Craving something warm, flavorful, and easy to throw together? This One-Pot Honey Garlic BBQ Chicken Pasta is everything you want in a weeknight dinner — sweet, smoky, garlicky, and incredibly comforting. With just one pot and simple pantry ingredients, you’ll have a satisfying dish on the table in under 30 minutes. Perfect for busy nights, quick dinners, meal prep, or feeding a hungry crowd, this recipe is a must-try. It’s a delicious blend of bold BBQ sauce, tender chicken, and perfectly cooked pasta, all simmered together into an irresistibly saucy, satisfying bite.
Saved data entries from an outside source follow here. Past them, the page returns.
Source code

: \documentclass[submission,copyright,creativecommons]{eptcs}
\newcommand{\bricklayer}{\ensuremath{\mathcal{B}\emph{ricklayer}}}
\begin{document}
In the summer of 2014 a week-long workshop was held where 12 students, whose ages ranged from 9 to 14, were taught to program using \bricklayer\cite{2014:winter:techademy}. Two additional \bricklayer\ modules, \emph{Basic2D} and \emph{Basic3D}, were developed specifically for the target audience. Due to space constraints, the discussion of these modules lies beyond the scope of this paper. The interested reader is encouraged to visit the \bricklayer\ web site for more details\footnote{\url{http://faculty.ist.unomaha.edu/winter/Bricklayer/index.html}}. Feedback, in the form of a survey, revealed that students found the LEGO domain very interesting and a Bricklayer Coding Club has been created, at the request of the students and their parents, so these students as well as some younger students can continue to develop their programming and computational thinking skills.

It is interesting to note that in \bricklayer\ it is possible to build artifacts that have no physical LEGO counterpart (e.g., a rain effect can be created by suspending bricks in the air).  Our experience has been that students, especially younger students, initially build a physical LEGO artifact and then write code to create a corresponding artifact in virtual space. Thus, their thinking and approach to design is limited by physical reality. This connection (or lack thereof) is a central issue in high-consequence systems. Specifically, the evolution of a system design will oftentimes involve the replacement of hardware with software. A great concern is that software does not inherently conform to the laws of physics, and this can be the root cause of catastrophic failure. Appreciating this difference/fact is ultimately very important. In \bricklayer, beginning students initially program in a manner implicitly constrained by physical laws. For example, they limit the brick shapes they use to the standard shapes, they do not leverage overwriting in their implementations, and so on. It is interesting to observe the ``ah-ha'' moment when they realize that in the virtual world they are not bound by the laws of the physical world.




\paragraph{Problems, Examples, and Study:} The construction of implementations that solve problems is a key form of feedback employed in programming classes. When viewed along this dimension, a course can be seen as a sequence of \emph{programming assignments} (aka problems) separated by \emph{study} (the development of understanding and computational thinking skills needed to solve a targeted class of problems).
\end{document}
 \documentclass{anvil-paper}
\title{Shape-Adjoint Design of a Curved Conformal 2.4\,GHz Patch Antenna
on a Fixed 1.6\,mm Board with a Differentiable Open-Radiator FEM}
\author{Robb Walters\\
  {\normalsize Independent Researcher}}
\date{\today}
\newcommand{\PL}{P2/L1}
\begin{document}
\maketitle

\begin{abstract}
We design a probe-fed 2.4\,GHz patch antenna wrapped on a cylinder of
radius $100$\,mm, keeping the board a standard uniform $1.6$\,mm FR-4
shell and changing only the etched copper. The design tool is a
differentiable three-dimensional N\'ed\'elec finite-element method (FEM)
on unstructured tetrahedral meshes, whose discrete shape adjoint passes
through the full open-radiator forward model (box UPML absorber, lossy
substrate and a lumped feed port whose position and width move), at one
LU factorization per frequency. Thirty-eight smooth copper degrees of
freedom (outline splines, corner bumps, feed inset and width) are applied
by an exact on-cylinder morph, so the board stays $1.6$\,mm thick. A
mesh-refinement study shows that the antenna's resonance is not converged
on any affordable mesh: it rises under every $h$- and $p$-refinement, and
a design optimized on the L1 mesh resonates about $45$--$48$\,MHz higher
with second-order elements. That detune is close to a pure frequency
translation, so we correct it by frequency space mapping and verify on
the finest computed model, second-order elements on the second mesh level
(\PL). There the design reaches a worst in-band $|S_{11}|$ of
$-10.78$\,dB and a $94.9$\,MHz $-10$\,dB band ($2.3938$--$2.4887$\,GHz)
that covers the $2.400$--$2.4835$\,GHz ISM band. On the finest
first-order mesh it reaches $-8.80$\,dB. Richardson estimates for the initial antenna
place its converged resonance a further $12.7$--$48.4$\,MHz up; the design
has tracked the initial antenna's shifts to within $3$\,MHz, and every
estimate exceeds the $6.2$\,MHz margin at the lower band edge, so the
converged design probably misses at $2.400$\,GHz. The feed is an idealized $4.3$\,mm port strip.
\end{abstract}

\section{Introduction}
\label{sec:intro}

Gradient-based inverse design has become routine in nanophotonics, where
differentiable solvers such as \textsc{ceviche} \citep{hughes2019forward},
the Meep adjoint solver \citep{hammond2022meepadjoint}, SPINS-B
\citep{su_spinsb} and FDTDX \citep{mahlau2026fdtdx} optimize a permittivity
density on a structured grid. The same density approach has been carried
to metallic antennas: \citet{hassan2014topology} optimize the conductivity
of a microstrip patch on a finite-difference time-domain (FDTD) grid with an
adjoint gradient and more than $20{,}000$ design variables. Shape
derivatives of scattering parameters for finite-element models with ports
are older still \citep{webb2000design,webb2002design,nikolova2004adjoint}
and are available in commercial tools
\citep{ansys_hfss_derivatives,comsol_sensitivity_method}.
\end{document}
Ideal for quick dinner ideas, easy pasta dishes, or family-friendly food ideas that don’t sacrifice flavor.


Ingredients

  • 1 lb chicken breast, diced
  • 2 tbsp olive oil
  • 3 cloves garlic, minced
  • 3/4 cup BBQ sauce
  • 2 tbsp honey
  • 2 tbsp soy sauce
  • 3 cups chicken broth (or water)
  • 2 1/2 cups dry rotini pasta
  • Salt and black pepper, to taste
  • Optional: red pepper flakes or smoked paprika for extra kick

Instructions

  1. Heat olive oil in a large deep skillet or pot over medium-high heat.
  2. Add diced chicken and cook for 4–5 minutes until lightly browned.
  3. Stir in minced garlic and cook for 1 more minute.
  4. Reduce heat to medium. Add BBQ sauce, honey, and soy sauce. Stir to coat the chicken.
  5. Pour in chicken broth and add dry rotini. Mix well to ensure pasta is submerged.
  6. Bring to a boil, then lower heat to a simmer. Cover and cook for 12–15 minutes, stirring occasionally.
  7. Uncover and simmer for another 3–5 minutes until sauce thickens and pasta is al dente.
  8. Taste and season with salt, pepper, and optional spices. Serve hot.